----- RECORDS PROVIDED -----

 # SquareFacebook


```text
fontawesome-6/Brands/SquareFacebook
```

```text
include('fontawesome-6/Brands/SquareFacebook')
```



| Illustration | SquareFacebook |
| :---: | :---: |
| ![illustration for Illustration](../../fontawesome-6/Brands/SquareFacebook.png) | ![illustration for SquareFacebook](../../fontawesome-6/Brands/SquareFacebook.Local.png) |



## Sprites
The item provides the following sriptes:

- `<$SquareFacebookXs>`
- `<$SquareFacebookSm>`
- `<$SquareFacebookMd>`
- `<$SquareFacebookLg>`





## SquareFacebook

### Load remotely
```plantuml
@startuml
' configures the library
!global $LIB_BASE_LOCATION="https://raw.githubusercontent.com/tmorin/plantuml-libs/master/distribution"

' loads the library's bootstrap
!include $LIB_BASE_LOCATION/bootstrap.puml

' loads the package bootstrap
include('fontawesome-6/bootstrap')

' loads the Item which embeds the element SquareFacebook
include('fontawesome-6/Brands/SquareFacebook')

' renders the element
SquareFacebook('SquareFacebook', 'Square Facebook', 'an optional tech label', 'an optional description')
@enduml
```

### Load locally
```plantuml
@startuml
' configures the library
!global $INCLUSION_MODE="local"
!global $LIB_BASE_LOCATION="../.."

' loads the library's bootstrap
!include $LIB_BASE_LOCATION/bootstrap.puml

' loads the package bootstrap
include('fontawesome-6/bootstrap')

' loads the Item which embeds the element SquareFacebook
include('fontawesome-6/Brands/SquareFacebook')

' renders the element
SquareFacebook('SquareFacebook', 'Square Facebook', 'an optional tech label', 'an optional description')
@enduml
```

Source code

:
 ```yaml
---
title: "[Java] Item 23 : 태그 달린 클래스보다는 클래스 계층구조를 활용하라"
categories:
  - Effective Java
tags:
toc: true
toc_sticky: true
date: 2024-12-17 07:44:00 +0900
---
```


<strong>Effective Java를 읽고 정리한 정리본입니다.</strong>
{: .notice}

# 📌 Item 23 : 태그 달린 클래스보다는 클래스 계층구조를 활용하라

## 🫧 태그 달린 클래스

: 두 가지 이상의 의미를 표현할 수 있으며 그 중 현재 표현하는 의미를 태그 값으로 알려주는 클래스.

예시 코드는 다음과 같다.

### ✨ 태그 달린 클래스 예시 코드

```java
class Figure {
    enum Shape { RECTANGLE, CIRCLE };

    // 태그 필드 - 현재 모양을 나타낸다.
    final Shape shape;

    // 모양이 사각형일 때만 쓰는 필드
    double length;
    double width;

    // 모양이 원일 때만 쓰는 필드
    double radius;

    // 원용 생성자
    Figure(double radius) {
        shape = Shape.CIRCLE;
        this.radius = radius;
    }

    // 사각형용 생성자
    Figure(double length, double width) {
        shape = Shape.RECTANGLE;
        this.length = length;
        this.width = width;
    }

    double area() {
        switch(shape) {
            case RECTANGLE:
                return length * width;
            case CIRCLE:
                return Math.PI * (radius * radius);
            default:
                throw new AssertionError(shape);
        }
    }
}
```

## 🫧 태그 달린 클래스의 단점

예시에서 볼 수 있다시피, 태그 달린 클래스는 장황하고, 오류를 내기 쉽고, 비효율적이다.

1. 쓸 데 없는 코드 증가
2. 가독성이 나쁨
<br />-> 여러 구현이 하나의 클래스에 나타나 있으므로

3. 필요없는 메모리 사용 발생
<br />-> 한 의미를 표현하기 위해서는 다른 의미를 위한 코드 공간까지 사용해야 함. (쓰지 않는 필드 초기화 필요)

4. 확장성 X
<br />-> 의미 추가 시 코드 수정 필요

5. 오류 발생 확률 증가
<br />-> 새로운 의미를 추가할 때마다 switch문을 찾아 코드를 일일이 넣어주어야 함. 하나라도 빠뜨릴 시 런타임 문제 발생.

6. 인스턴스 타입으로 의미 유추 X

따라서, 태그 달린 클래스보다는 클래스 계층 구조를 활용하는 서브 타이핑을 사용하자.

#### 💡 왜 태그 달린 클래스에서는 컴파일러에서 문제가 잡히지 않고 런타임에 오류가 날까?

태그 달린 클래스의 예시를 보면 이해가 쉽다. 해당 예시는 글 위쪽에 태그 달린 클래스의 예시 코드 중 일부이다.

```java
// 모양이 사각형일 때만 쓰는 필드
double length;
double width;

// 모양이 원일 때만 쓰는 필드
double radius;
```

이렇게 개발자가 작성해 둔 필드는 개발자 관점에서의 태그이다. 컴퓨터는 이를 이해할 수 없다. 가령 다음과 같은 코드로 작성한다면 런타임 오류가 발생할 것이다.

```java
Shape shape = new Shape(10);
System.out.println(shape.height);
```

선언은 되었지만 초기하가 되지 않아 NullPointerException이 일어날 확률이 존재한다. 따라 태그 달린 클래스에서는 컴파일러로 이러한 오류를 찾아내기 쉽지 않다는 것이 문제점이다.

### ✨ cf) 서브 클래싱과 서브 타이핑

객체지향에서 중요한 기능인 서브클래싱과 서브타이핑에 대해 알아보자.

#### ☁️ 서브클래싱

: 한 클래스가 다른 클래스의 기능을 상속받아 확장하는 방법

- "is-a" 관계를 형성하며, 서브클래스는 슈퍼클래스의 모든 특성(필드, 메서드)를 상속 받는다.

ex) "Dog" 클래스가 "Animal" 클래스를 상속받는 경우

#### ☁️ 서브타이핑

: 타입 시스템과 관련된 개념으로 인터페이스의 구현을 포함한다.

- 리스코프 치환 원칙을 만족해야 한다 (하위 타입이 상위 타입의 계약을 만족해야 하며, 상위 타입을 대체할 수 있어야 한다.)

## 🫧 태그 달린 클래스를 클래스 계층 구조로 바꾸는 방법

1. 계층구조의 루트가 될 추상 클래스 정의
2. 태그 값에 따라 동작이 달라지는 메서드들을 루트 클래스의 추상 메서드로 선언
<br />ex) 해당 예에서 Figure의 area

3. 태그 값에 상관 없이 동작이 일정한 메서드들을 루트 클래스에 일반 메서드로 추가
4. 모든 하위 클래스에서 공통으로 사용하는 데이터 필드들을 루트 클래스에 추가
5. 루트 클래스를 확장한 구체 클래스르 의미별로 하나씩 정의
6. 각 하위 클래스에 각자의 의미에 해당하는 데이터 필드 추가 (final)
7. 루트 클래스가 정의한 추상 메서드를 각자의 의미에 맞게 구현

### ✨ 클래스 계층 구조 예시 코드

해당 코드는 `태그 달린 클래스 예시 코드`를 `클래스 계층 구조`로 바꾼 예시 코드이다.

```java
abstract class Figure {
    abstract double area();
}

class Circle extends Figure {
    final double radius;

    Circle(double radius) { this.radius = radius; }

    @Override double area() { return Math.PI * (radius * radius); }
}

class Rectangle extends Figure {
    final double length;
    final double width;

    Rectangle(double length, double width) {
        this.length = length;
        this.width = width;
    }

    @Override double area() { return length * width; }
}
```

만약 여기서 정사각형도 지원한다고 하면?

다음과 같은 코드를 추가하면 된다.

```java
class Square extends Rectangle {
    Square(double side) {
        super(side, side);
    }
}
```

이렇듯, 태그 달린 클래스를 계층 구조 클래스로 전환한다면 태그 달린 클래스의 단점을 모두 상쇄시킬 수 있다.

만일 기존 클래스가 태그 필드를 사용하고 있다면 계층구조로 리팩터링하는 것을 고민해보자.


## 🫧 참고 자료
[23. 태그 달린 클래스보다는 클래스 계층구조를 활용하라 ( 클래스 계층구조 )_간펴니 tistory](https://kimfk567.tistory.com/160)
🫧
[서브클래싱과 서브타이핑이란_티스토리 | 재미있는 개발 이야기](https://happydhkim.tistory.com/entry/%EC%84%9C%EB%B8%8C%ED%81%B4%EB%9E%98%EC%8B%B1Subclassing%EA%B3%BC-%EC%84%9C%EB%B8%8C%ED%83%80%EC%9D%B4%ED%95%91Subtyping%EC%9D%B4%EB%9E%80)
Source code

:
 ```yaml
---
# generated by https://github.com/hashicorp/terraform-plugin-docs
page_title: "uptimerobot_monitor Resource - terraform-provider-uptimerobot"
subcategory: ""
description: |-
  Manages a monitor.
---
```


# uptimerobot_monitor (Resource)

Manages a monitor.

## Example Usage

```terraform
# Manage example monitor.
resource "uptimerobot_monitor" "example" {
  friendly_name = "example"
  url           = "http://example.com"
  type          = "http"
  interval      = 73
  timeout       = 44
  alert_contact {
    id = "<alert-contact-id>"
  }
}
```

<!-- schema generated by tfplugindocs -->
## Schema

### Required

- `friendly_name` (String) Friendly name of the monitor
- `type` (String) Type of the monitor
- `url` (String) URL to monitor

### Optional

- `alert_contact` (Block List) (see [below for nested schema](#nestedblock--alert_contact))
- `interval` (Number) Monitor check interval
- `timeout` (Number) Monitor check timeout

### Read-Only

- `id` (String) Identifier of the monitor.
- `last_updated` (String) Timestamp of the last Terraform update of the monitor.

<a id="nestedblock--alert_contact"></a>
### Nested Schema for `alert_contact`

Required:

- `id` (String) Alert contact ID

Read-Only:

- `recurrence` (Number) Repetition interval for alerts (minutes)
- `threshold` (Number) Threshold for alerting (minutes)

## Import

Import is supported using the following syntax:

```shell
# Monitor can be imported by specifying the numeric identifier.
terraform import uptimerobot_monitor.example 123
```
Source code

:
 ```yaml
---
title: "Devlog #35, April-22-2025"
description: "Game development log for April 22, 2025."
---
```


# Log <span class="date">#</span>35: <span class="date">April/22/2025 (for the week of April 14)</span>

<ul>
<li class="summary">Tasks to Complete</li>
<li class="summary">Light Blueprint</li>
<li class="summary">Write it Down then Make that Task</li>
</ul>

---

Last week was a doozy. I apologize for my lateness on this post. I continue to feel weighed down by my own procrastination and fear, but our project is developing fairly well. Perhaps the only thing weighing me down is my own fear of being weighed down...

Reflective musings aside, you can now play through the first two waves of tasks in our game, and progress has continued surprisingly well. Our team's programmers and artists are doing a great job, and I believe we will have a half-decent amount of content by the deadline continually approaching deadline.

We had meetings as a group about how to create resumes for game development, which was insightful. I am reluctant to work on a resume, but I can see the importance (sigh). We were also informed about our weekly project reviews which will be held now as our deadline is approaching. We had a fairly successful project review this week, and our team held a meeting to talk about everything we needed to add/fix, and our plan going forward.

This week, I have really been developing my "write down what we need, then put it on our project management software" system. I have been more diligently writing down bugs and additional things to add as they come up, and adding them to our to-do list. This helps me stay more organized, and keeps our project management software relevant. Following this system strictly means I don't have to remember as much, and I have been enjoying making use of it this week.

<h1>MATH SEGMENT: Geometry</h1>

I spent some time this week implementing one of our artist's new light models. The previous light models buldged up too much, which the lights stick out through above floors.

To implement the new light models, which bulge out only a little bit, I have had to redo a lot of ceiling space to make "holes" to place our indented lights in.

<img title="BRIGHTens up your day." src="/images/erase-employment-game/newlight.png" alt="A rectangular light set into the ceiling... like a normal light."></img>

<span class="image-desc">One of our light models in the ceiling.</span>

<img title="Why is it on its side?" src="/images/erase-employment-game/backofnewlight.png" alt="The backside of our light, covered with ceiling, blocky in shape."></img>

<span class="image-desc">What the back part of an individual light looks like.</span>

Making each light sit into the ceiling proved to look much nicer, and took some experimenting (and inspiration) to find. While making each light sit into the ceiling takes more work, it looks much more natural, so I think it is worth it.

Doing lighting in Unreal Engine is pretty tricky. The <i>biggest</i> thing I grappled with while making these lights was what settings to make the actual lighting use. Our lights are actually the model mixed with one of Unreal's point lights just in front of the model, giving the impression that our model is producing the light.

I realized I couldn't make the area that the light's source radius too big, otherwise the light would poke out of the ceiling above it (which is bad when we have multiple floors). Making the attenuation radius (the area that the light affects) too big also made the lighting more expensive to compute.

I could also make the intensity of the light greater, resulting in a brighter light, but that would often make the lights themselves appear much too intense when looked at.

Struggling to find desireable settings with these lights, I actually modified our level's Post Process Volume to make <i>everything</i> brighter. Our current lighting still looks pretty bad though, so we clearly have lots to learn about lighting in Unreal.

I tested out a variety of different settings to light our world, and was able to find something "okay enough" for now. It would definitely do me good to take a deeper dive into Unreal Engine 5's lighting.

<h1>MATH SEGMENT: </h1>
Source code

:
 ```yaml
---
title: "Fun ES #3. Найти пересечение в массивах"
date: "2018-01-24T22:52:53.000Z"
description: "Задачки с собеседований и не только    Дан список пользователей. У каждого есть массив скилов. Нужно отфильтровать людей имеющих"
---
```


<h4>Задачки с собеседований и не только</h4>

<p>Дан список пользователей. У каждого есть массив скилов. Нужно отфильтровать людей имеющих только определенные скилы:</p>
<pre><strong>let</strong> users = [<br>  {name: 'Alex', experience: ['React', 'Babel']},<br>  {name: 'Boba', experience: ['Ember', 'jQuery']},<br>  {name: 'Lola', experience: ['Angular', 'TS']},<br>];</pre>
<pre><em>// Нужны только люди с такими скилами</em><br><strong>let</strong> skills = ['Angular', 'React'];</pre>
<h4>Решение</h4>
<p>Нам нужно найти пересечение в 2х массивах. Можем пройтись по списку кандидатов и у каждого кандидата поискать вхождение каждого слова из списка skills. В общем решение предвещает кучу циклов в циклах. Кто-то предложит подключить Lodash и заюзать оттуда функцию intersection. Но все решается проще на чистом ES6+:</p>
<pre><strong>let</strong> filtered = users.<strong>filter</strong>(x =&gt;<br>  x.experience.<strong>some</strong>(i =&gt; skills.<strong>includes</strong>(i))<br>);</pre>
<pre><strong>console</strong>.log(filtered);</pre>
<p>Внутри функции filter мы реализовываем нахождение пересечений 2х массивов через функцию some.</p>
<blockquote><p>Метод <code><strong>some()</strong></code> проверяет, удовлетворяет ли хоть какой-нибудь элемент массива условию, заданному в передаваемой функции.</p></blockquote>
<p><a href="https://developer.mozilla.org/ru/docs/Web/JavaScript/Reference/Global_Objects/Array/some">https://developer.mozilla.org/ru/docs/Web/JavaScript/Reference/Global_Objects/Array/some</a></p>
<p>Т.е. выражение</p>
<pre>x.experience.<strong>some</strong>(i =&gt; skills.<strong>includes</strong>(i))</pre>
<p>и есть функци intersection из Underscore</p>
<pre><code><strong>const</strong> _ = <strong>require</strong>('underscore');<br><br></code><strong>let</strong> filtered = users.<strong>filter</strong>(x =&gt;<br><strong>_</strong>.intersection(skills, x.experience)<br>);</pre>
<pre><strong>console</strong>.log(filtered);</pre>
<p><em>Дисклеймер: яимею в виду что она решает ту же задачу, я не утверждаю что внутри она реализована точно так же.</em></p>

-----

● **WORK TASK**: Write only the number of lines in the data where the string "ceiling" can be found.

● **EXERCISE RESPONSE**: 6